Não se trata de justificar o injustificável. Não se justifica um crime com outro crime. Esquartejar uma pessoa que você amou um dia – esquartejar quem quer que seja, convenhamos – não tem justificativa.

Mas, diante de uma diferença tão abissal entre o tratamento que a justiça brasileira – e a sociedade civil – concede a um assassino homem e o que concede a uma assassina mulher, essa comparação não é apenas necessária, é urgente.

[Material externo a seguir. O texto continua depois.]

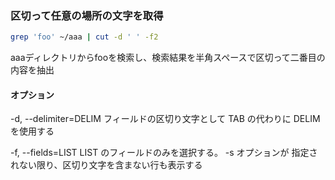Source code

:### 区切って任意の場所の文字を取得
```bash
grep 'foo' ~/aaa | cut -d ' ' -f2
```
aaaディレクトリからfooを検索し、検索結果を半角スペースで区切って二番目の内容を抽出

#### オプション
-d, --delimiter=DELIM
フィールドの区切り文字として TAB の代わりに DELIM を使用する

-f, --fields=LIST
LIST  のフィールドのみを選択する。
-s オプションが 指定されない限り、区切り文字を含まない行も表示する

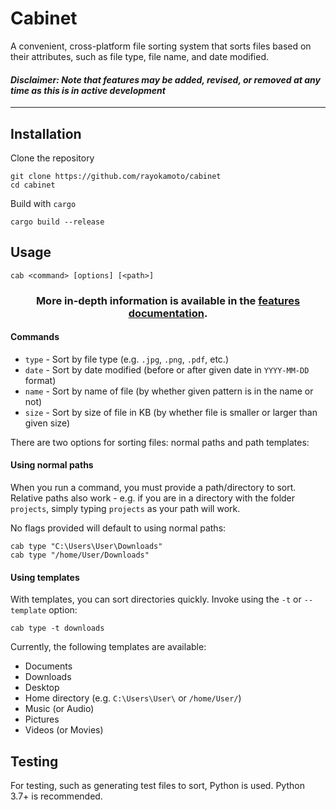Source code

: # Cabinet
A convenient, cross-platform file sorting system that sorts files based on their attributes, such as file type, file name, and date modified.

#### *Disclaimer: Note that features may be added, revised, or removed at any time as this is in active development*

---

## Installation
Clone the repository 
```
git clone https://github.com/rayokamoto/cabinet
cd cabinet
```
Build with `cargo`
```
cargo build --release
```

## Usage
```
cab <command> [options] [<path>]
```

<h3 align="center">
    More in-depth information is available in the <a href="/docs/features.md">features documentation</a>.
</h3>

#### Commands
* `type` - Sort by file type (e.g. `.jpg`, `.png`, `.pdf`, etc.)
* `date` - Sort by date modified (before or after given date in `YYYY-MM-DD` format)
* `name` - Sort by name of file (by whether given pattern is in the name or not)
* `size` - Sort by size of file in KB (by whether file is smaller or larger than given size)

There are two options for sorting files: normal paths and path templates:
#### Using normal paths
When you run a command, you must provide a path/directory to sort. Relative paths also work - e.g. if you are in a directory with the folder `projects`, simply typing `projects` as your path will work.

No flags provided will default to using normal paths:
```
cab type "C:\Users\User\Downloads"
cab type "/home/User/Downloads"
```
#### Using templates
With templates, you can sort directories quickly. Invoke using the `-t` or `--template` option:
```
cab type -t downloads
```
Currently, the following templates are available:
* Documents
* Downloads
* Desktop
* Home directory (e.g. `C:\Users\User\` or `/home/User/`)
* Music (or Audio)
* Pictures
* Videos (or Movies)

## Testing
For testing, such as generating test files to sort, Python is used. Python 3.7+ is recommended.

E é também urgente que perguntemos: por que Elize Matsunaga não está aguardando a tramitação de seu recurso em liberdade? Por que o Goleiro Bruno tem fãs e Elize Matsunaga tem perseguidores?

Porque ele é um homem e ela é uma mulher.

Eis a diferença mais gritante entre o feminicídio cometido por Bruno e o assassinato cometido por Elise: mulheres morrem apenas por serem mulheres. Homens morrem por inúmeras razões, mas nunca apenas por serem homens.

Bruno tira selais Bruno tira selfies com seus fã
Bruno tira selfies com seus fãs

Quando um homem é vítima, ele é vítima. Ponto. Quando uma mulher é vítima, procuram seus antecedentes, escavam todo o seu passado em busca de uma justificativa – qualquer uma – que a torne menos vítima. Eliza Samúdio, a vítima de Bruno – que foi acusada, depois de morta, de ser também uma garota de programa, o que, para alguns, justificaria o feminicídio – é prova disso.

No Brasil, a caixa de Pandora está sempre aberta. A mulher é sempre a culpada – tenha ela esquartejado ou sido esquartejada. Não importa se você matou ou morreu: se você for uma mulher, a culpa é sua.